18 The specialists commissioned in the ORC were sent for four weeks to Fort Custer before being farmed out to the colleges.

19 The program for training occupational police is omitted since it was not long afterward abandoned. It was believed that the program imposed an excessive personnel commitment and that combat troops could be used as occupational police.

20 This memorandum was written in response to General Hilldring's request for a statement of the reasons why it was proposed to conduct the specialist training program in colleges rather than in Army posts. By this time PMGO military government training had come under the jurisdiction of the newly established Civil Affairs Division.

21 Civil Affairs Training Schools in the colleges.

22 The program recommended was authorized by WD directive of 31 March 1944.

23 From the outbreak of war, George L. Stout of the Fogg Museum of Fine Arts had been studying the problem of safeguarding works of art under war conditions and in March 1942, largely on his initiative, a conference to discuss these matters was held at Harvard University by the Department of Conservation of the Fogg Art Museum. In November of the same year concerted efforts were made by Taylor and Dinsmoor to interest the Government in salvage and restitution of works of art in Europe. The draft of a petition to the Government to create a commission for this purpose, drawn up in January 1943 under the direction of Mr. Stout, met with the approval of Taylor, Dinsmoor, the Director of the American Council of Learned Societies, and the Director of the American Association of Museums and American Defense Harvard Group, with the result as indicated by documents herein. Further details will be found in G-5 (Civil Affairs Division of SHAEF) SHAEF files, 130, Jkt 1.

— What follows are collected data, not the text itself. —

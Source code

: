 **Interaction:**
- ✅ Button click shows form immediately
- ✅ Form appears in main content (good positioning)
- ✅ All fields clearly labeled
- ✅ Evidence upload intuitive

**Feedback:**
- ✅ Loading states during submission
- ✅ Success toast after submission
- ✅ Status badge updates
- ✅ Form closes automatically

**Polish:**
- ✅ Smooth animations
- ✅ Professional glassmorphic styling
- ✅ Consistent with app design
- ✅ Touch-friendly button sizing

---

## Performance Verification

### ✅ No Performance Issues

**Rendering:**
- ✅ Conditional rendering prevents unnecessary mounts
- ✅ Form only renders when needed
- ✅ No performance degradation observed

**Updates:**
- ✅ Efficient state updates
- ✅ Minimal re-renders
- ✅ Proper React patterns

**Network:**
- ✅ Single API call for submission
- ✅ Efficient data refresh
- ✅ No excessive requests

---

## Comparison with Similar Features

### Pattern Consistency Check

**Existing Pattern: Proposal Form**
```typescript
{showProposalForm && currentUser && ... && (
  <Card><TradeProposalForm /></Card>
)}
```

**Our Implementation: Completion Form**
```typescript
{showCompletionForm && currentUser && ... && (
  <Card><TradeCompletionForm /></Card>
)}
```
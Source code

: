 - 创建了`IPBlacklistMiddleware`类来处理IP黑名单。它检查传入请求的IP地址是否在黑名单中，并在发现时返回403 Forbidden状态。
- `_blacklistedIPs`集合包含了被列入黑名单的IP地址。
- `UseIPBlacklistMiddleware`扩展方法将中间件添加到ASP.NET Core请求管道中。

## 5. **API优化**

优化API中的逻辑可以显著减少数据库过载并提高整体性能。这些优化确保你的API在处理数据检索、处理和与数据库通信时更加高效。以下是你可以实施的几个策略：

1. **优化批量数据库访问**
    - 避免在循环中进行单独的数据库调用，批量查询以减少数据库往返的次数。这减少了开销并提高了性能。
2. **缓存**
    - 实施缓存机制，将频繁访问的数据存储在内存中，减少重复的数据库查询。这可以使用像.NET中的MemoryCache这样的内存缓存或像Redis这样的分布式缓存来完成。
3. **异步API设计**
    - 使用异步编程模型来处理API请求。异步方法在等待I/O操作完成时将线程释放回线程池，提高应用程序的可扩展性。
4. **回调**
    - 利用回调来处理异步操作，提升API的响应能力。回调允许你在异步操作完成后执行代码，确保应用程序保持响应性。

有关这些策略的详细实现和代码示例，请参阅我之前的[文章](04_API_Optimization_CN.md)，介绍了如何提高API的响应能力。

24 Correspondence of the SW with Dr. Francis Taylor and Dinsmoor which had been referred to Wickersham on 30 March.

25 That That part of the letter containing suggestions concerning membership of the Commission, its location and functions is omitted.

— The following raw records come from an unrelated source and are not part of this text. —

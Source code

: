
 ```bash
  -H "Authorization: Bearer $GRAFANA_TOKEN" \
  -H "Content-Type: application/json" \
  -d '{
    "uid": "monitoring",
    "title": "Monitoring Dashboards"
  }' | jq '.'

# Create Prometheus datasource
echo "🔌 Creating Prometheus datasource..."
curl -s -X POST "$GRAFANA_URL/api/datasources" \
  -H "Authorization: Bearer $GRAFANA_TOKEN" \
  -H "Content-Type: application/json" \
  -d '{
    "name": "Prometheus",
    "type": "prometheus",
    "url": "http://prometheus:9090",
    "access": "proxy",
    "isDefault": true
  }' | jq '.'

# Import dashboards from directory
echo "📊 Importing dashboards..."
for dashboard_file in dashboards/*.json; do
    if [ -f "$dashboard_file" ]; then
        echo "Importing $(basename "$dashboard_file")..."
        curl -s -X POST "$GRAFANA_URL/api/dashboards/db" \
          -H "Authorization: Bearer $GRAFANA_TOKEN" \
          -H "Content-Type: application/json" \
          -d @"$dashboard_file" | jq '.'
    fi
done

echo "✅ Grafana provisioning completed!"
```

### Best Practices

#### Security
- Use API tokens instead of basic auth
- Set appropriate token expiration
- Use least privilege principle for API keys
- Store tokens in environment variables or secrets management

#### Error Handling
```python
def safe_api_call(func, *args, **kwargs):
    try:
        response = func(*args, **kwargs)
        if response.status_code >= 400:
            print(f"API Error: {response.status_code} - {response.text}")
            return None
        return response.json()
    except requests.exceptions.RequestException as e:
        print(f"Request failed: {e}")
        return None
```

26 With this letter to Wickersham on the subject which had been brought to the attention of the Secretary of War on 15 March (above), Dinsmoor submitted an Outline of Preliminary Processes for initial utilization of resources available at Princeton, Harvard, Columbia, the Metropolitan Museum of Art, Dumbarton Oaks, the Library of Congress and the Frick Art Reference Library. For further details, see CAD files, 000.4 (3-25-43) (1).

27 British experiences in North Africa had pinpointed the necessity of appointing in advance specialist officers for conservation and protection of monuments and fine arts in Sicily and Italy. Therefore, in May 1943 the Office of the Adviser on Fine Arts and Monuments to the Chief Civil Affairs Officer of Allied Military Government was set up by the War Department with a lieutenant colonel and a major. Hammond was ordered from Air Force Headquarters in Washington to fill the major's slot. The British agreed to assign an adviser and, on 6 September 1943, Capt. F. H. J. Maxse reported as Deputy to Captain Hammond. Activities of this office were centered in the Subcommission on Education until the Subcommission on Monuments, Fine Arts and archives (MFA&A) was established. See CAD files, 000.4 (3-25-43) (1) and CCAC files, 314.8 (10-30-43) (1).

28 Frequently referred to as the Presidential Commission and the Roberts Commission.

29 With the approval of Eisenhower, on 10 December 1943 the Librarian of Congress directed Manuel Sanchez of his staff, who was then in Algiers, to report to the Military Government Section, AFHQ, as the head of the United States Staff for the collection of archives and library material. On 27 December, the Archivist of the United States recommended that Fred Shipman, Director of the Hyde Park Library, be attached to the Military Government Section for three months to collaborate with Sanchez. However, Shipman did not arrive at AFHQ Headquarters until 30 March 1944. For his reports on the activities of archives specialists in Mediterranean and European Theaters see ACC files, 10000/145/321 and CAD files, 000.4 (3-25-43) (1), sec. 6.

30 Chapters XIV, Section 7, and XXXI cover briefly the procedure in Sicily, Italy, Northwest Europe and Southern France.